--- Problem details ---
Look at each line of the records and count those with "pueblo" in them. Please answer with the count alone.

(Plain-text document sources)
* * * * * * * * *

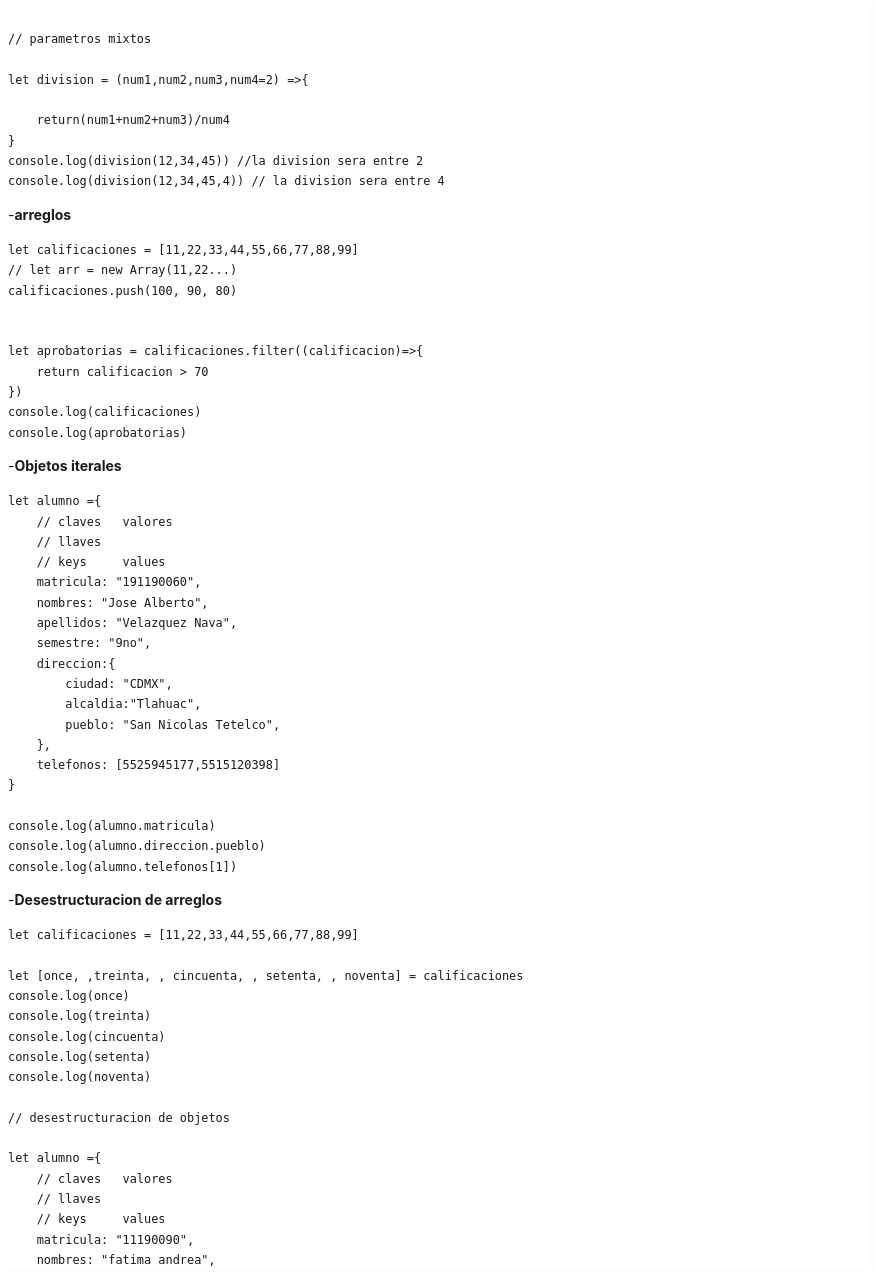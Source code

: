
 ```

// parametros mixtos

let division = (num1,num2,num3,num4=2) =>{

    return(num1+num2+num3)/num4
}
console.log(division(12,34,45)) //la division sera entre 2
console.log(division(12,34,45,4)) // la division sera entre 4 
```
-**arreglos**
```
let calificaciones = [11,22,33,44,55,66,77,88,99]
// let arr = new Array(11,22...)
calificaciones.push(100, 90, 80)


let aprobatorias = calificaciones.filter((calificacion)=>{
    return calificacion > 70
})
console.log(calificaciones)
console.log(aprobatorias)
```
-**Objetos iterales**
```
let alumno ={
    // claves   valores
    // llaves  
    // keys     values
    matricula: "191190060",
    nombres: "Jose Alberto",
    apellidos: "Velazquez Nava",
    semestre: "9no",
    direccion:{
        ciudad: "CDMX",
        alcaldia:"Tlahuac",
        pueblo: "San Nicolas Tetelco",
    },
    telefonos: [5525945177,5515120398]
}

console.log(alumno.matricula)
console.log(alumno.direccion.pueblo)
console.log(alumno.telefonos[1])
```
-**Desestructuracion de arreglos**
```
let calificaciones = [11,22,33,44,55,66,77,88,99]

let [once, ,treinta, , cincuenta, , setenta, , noventa] = calificaciones
console.log(once)
console.log(treinta)
console.log(cincuenta)
console.log(setenta)
console.log(noventa)

// desestructuracion de objetos

let alumno ={
    // claves   valores
    // llaves  
    // keys     values
    matricula: "11190090",
    nombres: "fatima andrea",
```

* * * * * * * * *

--- Answer ---
2